Sometimes they lose a spot on the team, and an Olympic dream, by
tenths or hundredths of a second. Think of it: You swim for hours
every day for years, then miss making the team in the blink of an
eye. I know that sports are tough and you have to cut the squad
someplace, but that just doesn't seem fair.
Cycling
-- Kids ride bikes, too, but no one rides like the world-class athletes
in the Tour de France. Those guys sprint at speeds of more than
40 miles per hour and "cruise along" at 28 to 30 miles
per hour. That's flying.
What I like
most about the Tour are its traditions. Like, how the riders wait
if one of them falls.
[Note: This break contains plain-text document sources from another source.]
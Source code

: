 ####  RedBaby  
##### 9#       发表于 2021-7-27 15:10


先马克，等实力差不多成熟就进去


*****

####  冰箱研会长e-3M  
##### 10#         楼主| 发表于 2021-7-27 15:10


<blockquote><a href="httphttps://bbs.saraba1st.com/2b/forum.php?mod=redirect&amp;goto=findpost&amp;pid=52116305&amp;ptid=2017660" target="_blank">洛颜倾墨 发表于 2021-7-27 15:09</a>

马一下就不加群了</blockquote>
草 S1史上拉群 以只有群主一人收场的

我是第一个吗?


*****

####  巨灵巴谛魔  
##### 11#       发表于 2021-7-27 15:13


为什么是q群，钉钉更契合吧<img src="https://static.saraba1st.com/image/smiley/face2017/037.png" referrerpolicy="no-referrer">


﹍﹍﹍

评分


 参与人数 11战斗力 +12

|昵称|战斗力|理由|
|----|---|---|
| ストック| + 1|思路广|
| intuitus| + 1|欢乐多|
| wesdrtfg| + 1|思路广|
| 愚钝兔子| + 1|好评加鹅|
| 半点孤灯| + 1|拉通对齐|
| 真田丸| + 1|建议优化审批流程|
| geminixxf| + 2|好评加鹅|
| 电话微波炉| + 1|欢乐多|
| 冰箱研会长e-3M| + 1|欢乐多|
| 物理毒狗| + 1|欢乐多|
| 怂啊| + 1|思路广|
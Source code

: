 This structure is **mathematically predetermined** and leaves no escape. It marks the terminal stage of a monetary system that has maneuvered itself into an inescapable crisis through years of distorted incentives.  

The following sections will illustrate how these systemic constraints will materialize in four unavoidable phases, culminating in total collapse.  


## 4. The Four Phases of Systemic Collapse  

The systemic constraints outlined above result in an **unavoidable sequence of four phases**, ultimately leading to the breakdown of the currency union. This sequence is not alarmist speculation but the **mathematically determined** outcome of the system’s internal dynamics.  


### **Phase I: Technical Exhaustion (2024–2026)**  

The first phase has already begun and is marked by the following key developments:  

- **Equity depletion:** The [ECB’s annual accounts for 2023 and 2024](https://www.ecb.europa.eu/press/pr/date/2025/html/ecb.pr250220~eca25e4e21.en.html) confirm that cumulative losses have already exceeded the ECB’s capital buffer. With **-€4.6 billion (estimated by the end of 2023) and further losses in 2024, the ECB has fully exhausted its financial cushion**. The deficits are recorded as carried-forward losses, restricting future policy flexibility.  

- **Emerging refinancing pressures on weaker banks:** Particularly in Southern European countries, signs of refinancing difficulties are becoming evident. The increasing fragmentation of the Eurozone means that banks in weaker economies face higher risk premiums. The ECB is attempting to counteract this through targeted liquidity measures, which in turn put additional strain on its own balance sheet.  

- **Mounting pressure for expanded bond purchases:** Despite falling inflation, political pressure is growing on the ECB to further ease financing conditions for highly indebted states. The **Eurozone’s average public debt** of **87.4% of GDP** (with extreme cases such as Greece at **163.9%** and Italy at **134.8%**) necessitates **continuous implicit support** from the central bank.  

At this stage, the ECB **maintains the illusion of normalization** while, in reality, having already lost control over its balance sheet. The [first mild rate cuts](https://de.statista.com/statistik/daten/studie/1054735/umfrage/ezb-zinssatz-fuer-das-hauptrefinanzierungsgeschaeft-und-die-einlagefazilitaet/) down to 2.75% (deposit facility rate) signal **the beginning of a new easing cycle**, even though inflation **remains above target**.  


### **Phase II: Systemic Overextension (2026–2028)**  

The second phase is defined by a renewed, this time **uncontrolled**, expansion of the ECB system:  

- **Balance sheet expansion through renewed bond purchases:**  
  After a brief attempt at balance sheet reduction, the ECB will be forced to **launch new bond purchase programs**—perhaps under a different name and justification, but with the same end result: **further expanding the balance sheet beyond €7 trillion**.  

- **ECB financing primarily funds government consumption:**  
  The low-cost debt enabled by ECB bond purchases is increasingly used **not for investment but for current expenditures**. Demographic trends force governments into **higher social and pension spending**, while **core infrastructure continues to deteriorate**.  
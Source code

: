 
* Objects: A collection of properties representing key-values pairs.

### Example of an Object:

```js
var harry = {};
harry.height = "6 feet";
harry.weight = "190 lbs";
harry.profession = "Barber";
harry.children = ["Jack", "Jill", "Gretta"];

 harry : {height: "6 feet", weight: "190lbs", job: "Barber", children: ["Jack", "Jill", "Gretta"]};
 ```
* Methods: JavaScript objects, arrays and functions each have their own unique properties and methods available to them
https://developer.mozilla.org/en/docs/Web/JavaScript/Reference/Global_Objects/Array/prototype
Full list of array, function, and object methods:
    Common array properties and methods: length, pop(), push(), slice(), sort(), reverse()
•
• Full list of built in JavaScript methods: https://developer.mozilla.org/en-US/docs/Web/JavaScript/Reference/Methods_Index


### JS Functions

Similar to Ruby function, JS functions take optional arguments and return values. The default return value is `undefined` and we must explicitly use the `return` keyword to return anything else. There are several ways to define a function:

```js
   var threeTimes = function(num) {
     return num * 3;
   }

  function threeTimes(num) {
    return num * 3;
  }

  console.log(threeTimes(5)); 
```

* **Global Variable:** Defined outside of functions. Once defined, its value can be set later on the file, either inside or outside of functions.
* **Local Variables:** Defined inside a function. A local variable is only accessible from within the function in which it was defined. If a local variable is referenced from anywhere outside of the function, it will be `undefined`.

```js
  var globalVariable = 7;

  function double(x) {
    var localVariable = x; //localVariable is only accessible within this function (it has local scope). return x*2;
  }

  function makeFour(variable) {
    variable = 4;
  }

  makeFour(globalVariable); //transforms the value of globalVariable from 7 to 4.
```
Or how they agree to let a rider lead the
pack if the Tour goes through that person's home town. That kind
of sportsmanship is cool.
Everybody is
Tour-happy right now because American Lance Armstrong could win
the world's most famous bicycle race for an unprecedented sixth
straight time. But I'm not rooting for Lance. I'm rooting for Tyler
Hamilton. He's the guy who raced last year with a broken collarbone,
so you know he's tough.
But the real
reason I'm rooting for Hamilton is because he's from my home town,
Marblehead, Massachusetts.
If he takes
the Tour, that would be a "major" win for Marblehead.